The CFPB is far out of line with the model for other independent agencies that have passed constitutional muster. First and foremost, the CFPB is headed by a single individual who not only does not take direction from or report to the president, but he is not even required to justify himself to a board of fellow commissioners as is the case for the Federal Reserve Board, Consumer Protection Safety Commission, FCC, FTC, SEC, CFTC, NLRB, etc. etc.
But the board is not only immunized from presidential control, Congress is also cut out. Dodd-Frank says that, “Notwithstanding any other provision in this title, the funds derived from the Federal Reserve System pursuant to this subsection shall not be subject to review by the Committees on Appropriations of the House of Representatives and the Senate.” In other words, the CFPB can tap up to 12 percent of the Federal Reserve’s operating budget – hundreds of millions of dollars – without any oversight from Congress, the president, or the Office of Management and Budget! Not only is the CFPB self-funding, with no questions asked, but Dodd-Frank goes on to say that, “Funds obtained by or transferred to the [CFPB] Bureau Fund shall not be construed to be Government funds or appropriated monies.”
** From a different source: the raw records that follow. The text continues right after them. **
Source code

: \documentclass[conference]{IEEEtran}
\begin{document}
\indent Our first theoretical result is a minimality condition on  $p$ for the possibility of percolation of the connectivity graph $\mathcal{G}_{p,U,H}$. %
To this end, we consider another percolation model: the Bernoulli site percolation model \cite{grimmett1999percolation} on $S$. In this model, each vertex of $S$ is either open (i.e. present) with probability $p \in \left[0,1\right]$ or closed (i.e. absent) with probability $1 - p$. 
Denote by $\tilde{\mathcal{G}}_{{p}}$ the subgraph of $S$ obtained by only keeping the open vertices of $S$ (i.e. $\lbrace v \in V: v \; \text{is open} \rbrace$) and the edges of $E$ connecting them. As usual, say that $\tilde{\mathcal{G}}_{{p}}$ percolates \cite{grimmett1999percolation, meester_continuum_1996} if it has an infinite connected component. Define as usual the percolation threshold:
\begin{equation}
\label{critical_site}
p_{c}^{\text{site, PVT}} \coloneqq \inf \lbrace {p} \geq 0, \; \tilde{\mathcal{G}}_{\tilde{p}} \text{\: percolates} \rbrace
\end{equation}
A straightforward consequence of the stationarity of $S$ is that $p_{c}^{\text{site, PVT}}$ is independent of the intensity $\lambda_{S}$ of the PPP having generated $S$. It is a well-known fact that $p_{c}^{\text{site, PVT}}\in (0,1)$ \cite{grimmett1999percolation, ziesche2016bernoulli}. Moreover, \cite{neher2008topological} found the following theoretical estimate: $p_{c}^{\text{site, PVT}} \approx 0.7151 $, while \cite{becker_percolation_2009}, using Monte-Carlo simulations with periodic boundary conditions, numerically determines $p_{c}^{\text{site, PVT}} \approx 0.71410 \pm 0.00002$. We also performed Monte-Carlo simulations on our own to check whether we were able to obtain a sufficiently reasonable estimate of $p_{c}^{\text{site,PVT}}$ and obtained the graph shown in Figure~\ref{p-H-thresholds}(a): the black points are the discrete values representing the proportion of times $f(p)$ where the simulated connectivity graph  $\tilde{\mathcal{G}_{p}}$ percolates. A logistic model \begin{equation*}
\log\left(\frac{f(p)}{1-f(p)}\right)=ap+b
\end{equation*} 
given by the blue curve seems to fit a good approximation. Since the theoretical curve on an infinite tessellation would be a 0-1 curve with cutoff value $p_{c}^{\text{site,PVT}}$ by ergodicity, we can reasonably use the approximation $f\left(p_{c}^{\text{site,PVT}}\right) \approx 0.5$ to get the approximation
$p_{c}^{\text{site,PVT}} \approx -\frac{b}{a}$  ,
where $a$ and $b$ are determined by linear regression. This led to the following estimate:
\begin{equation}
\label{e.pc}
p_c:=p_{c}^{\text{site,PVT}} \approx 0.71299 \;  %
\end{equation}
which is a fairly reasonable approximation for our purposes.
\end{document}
Really? Someone less clever than an OLC lawyer might ask, “Is that even legal?”
The only body that has some ability to restrain the CFPB, the Financial Stability Oversight Council, also created in Dodd-Frank, can only do so for actions that “put the safety and soundness of the United States banking system or the stability of the financial system of the United States at risk” Talk about a high bar; if things get that bad, oversight of the CFPB will be the least of our worries.
The Supreme Court will likely have a problem with the concentration of unchecked power in the hands of the CFPB Director. Writing for the Court in Free Enterprise Fund v. PCAOB, the Chief Justice struck down part of a law setting up a new independent agency that was far less powerful agency than the CFPB. Chief Justice Roberts wrote that: “No one doubts Congress’s power to create a vast and varied federal bureaucracy. But where, in all this, is the role for oversight by an elected president?”
So where does the public turn if the new agency starts pumping out unreasonable rules or abusing its enforcement powers? For example, President Obama has made clear that federal agencies that report to him must balance the cost of their regulations against the expected benefits. But only the president can truly strike this crucial balance, not the all-powerful director of an insulated, archly independent, single-mission enforcement agency.
While the structure of the CFPB established in Dodd-Frank may in fact advance regulatory “efficiency,” it is, as the Chief Justice wrote in PCAOB, an affront to “the primary objectives—or the hallmarks—of democratic government.”
Thus, the fundamental debate about the CFPB and Cordray’s recess appointment should not turn on whether the Senate was in town during a pro forma session or not. The real question is whether there is anyone home to hold the new agency accountable to the checks and balances of the Constitution.
Alan Charles Raul, a lawyer in Washington D.C., served as vice chairman of the Privacy and Civil Liberties Oversight Board from 2006 to 2008.